The short video below previews these ideas visually. The text that follows walks through the maths step‑by‑step with conceptual questions so you can test your understanding as you go.


Transforming From World Coordinates to Camera Coordinates

Suppose there is a point in the real world, denoted as $(X,Y,Z)$. In order to describe how this point appears to a camera, we need to specify its location relative to the camera’s coordinate system. Usually, we place the camera coordinate system at its center of projection (roughly at the camera’s pinhole or main lens center) such that the $Z$-axis goes straight out from the camera (the optical axis).

Let:

  • $X_{world}=(X,Y,Z)^T$ be the coordinates of the point in the world’s coordinate system.

  • $X_{ci}=(X_{ci},Y_{ci},Z_{ci})^T$ be the coordinates of the same point in the camera $ci$​’s coordinate system.

The two sets of coordinates are related by:

$$ \begin{bmatrix} X_{ci} \cr Y_{ci} \cr Z_{ci} \end{bmatrix} = R_i * \begin{bmatrix} X \cr Y \cr Z \end{bmatrix} + T_i, $$

where:

  • $R_i$ is a $3 \times 3$ rotation matrix describing how the axes of the world coordinate system relate to the camera’s axes. Because it’s a rotation matrix, $R_i^T R_i = I$ and $\det(R_i) = 1$.
  • $T_i$ is a translation vector describing the shift from the camera’s origin to the world’s origin (or vice versa, depending on convention).

This transformation says:

“Take the point in world coordinates, rotate it so that the axes align with those of the camera, then translate it so the camera’s center is at the origin.”

Conceptual questions

Question 1: The transformation from world coordinates to camera coordinates involves both a rotation and a translation.

True
False


Projection Onto the Image Plane

In the classical pinhole camera model, we project a 3D point $X_{ci} = (X_{ci}, Y_{ci}, Z_{ci})$ onto a 2D image plane. Typically, we assume the image plane is at $Z_{ci} = 1$. (In reality, camera sensors sit behind the pinhole/center of projection by some distance, but mathematically it is simpler to place a plane in front.)

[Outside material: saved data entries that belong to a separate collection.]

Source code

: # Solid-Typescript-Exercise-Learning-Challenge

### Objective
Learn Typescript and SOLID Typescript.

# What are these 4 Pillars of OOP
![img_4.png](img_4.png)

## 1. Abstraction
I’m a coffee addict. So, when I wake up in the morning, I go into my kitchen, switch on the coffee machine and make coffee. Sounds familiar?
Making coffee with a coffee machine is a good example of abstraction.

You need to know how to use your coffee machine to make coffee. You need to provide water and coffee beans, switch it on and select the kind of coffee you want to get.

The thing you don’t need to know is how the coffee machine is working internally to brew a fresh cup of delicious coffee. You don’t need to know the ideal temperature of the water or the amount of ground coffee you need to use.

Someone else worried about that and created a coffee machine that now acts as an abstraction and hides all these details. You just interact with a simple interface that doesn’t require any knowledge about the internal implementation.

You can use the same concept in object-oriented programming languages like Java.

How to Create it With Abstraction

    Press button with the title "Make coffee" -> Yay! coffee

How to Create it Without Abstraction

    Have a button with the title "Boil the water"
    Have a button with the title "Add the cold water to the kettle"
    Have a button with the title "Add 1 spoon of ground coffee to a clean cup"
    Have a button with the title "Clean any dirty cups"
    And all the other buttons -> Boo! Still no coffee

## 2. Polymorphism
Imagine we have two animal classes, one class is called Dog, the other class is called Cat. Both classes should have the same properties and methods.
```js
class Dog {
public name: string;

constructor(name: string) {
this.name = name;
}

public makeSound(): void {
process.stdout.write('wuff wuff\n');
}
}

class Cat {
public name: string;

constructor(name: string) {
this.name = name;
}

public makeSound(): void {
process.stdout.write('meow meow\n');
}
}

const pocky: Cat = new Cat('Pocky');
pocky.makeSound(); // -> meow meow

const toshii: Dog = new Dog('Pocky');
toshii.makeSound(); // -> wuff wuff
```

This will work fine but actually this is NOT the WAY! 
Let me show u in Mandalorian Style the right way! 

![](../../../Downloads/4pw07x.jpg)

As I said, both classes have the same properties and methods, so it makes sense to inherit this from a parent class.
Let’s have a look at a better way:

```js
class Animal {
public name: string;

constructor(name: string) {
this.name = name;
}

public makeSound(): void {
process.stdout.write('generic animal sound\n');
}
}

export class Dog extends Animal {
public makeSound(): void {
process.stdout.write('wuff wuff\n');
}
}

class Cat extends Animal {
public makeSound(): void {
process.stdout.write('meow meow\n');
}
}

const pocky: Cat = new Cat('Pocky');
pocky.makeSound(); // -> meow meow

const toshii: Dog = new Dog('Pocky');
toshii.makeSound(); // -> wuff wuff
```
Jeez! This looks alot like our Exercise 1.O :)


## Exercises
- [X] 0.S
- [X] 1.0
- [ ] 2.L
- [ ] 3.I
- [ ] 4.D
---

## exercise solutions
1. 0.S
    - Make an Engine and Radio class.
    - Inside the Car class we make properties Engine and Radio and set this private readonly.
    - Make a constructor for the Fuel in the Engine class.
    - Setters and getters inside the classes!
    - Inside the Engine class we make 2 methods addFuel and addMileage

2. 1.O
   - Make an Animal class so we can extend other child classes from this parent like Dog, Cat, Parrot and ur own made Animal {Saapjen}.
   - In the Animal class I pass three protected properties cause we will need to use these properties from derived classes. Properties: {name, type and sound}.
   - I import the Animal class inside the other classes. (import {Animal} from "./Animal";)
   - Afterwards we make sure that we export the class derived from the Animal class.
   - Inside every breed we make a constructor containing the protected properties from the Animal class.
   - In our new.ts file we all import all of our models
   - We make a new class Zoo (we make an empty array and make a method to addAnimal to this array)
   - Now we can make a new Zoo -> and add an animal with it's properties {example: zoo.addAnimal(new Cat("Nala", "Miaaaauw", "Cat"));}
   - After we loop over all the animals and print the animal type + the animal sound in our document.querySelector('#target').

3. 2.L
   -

If $\mathbf{X}_{ci}$ lies in front of the camera, the normalized image coordinates $(x_i, y_i)$ (before going into actual pixel coordinates) are:

$$ x_i = \frac{X_{ci}}{Z_{ci}}, \quad y_i = \frac{Y_{ci}}{Z_{ci}}. $$

The quantities $x_i$ and $y_i$ are often called normalized coordinates because we have divided by $Z_{ci}$.

Intuitive Explanation Think of rays of light traveling from the 3D point in the scene, through the camera center, to the image plane. The intersection of that ray with the image plane is >how you figure out the 2D image location. Mathematically, it boils down to dividing by $Z_{ci}$ in the simplest pinhole model.

Conceptual questions

Multiple choice (choose all statements that are correct) :

A. The normalized x‑coordinate is obtained by dividing \(X_{ci}\) by \(Z_{ci}\).
B. The normalized y‑coordinate is obtained by dividing \(Y_{ci}\) by \(Z_{ci}\).
C. All normalized points lie on the plane \(Z_{ci}=1\).
D. Normalized coordinates already include the camera’s intrinsic parameters \(f,\alpha,\beta\).
E. If a 3‑D point slides farther away along the same viewing ray, its normalized coordinates \((x_i,y_i)\) stay unchanged.


From Normalized Coordinates to Pixel Coordinates

In a real camera, the image you get consists of pixels indexed by $(u_i, v_i)$. To bridge the gap between the continuous $(x_i, y_i)$ and discrete pixel $(u_i, v_i)$, we often use an affine transformation:

$$ u_i = f \, \alpha \, x_i + \beta \, y_i + c_u, \quad v_i = f \, y_i + c_v. $$

Let’s break down these parameters:

  1. $f$: The focal length in pixels. It combines the physical focal length (in millimeters) and the sensor’s pixel size (in millimeters per pixel).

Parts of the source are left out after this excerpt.